'''
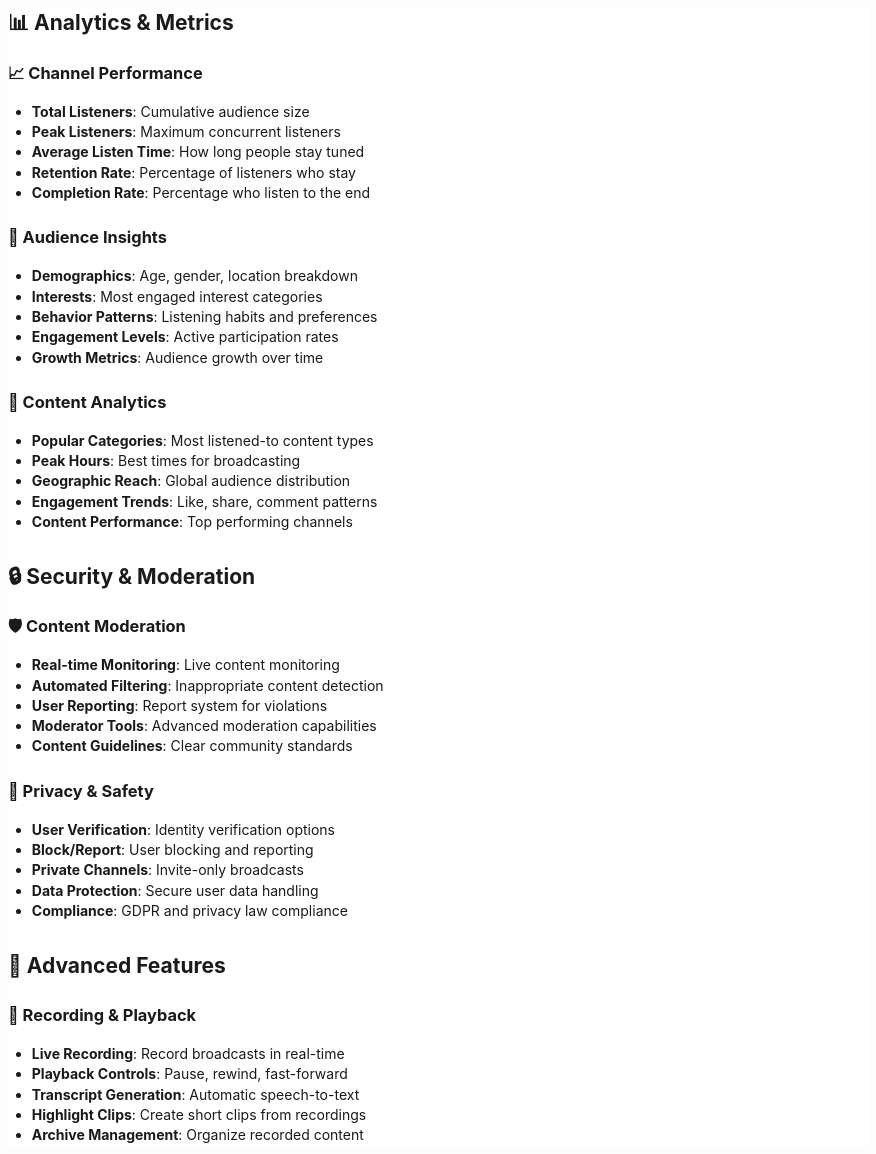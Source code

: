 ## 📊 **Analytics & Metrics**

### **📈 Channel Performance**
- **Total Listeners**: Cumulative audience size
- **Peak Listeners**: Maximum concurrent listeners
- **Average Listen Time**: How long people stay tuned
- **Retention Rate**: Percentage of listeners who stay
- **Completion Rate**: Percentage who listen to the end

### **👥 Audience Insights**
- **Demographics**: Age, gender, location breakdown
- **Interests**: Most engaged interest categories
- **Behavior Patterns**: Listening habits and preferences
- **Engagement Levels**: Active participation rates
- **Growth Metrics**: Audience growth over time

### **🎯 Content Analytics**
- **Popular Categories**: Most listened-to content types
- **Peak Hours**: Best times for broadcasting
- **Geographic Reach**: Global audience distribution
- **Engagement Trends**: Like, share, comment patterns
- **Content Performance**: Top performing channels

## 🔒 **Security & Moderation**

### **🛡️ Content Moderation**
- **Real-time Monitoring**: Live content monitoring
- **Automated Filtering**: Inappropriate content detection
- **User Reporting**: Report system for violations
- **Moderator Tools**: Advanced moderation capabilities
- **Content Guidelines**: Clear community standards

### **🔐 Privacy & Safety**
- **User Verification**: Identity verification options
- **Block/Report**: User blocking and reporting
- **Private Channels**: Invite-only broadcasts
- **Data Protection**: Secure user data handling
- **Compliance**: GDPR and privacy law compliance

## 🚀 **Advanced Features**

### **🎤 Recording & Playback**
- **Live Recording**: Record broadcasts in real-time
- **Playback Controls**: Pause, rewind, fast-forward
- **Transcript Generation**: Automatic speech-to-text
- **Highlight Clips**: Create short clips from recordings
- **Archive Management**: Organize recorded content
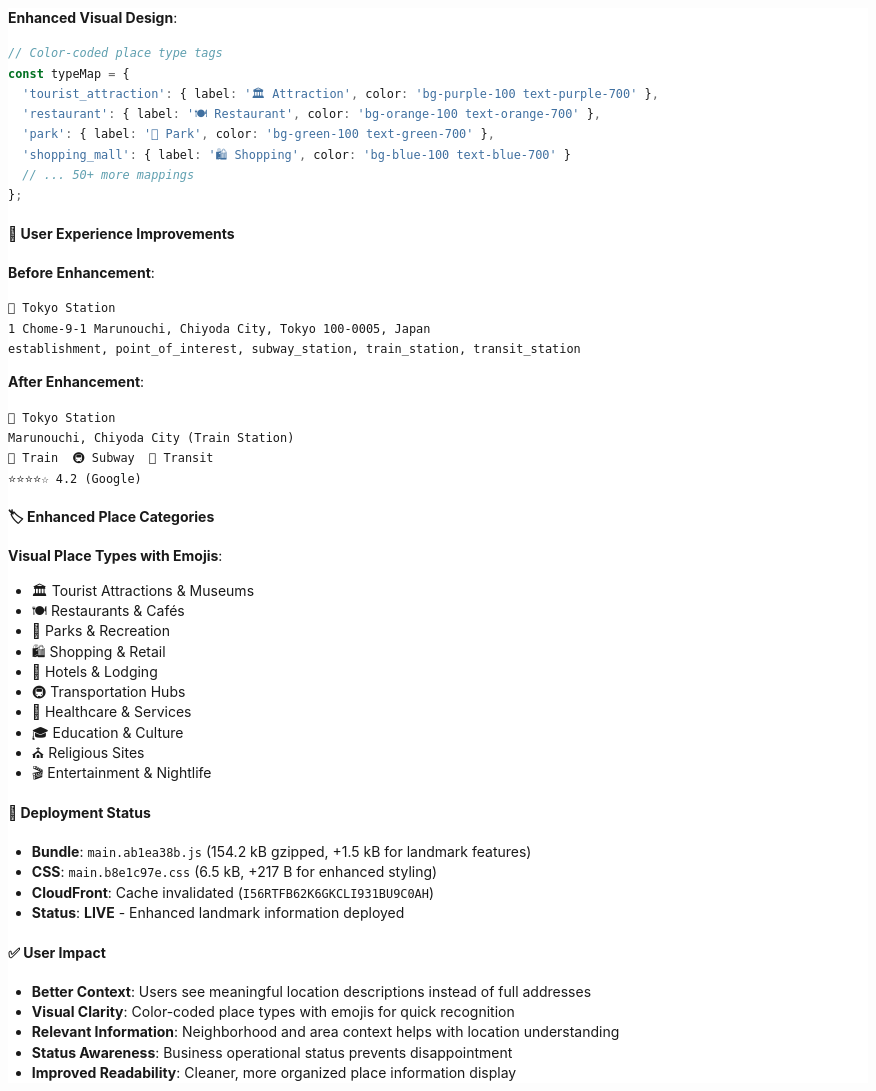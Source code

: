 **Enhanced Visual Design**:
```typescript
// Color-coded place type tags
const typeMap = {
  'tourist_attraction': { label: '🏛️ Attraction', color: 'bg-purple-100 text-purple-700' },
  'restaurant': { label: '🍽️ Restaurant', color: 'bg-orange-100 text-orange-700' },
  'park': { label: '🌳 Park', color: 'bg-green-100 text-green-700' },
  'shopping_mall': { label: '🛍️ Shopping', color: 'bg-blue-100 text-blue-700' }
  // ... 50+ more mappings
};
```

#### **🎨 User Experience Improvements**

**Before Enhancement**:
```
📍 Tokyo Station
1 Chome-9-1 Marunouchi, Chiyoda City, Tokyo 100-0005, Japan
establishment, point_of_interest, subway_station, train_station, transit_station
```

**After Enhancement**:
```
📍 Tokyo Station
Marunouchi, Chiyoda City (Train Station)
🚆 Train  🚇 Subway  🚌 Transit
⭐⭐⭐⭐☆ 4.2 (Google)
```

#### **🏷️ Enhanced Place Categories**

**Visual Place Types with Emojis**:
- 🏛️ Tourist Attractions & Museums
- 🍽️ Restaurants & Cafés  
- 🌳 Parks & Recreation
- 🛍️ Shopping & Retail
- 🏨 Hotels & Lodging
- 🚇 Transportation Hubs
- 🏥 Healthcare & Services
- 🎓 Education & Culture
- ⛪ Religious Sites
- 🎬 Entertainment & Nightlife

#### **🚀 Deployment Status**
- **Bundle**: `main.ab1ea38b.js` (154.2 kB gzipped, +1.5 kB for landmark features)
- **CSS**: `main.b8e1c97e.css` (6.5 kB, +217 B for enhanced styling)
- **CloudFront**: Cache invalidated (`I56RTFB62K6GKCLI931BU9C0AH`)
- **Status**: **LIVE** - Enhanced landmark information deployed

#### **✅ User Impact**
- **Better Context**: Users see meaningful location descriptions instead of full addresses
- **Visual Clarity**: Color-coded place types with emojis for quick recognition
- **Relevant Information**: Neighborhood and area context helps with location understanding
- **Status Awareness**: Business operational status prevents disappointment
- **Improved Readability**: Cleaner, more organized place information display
'''
'''
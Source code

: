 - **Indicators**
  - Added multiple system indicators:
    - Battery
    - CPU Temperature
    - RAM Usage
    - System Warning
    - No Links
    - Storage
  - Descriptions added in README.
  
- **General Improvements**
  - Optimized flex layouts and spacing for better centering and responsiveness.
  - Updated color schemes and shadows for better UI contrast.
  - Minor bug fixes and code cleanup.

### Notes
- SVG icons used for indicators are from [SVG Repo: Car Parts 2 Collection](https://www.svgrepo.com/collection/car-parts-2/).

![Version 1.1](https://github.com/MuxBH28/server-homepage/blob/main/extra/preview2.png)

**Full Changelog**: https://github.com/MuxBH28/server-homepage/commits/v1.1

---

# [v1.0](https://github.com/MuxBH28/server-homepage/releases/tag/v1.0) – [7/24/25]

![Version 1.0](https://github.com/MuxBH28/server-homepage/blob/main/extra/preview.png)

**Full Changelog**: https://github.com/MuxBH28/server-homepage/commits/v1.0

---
'''
'''
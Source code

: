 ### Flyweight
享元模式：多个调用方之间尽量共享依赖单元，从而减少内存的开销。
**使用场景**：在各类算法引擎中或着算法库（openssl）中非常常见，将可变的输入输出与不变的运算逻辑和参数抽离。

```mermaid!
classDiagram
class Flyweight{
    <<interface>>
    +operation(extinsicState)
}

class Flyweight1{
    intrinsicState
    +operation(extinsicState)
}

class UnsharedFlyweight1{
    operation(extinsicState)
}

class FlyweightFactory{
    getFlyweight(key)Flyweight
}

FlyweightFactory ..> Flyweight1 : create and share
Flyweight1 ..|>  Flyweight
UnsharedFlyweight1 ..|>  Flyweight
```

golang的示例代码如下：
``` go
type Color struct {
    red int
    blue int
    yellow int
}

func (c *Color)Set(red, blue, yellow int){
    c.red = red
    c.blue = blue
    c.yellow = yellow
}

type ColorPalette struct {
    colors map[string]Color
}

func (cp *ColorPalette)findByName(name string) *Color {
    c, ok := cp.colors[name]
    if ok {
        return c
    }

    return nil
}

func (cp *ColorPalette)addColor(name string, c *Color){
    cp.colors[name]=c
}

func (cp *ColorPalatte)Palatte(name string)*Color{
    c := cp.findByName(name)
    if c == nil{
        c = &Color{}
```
'''
### The problem
There is a run of lines above from the one with "## 📊 **Analytics & Metrics**" to the one with "### **👥 Audience Insights**"; print exactly that run, both ends included, and nothing else.

### Your solution
: ## 📊 **Analytics & Metrics**

### **📈 Channel Performance**
- **Total Listeners**: Cumulative audience size
- **Peak Listeners**: Maximum concurrent listeners
- **Average Listen Time**: How long people stay tuned
- **Retention Rate**: Percentage of listeners who stay
- **Completion Rate**: Percentage who listen to the end

### **👥 Audience Insights**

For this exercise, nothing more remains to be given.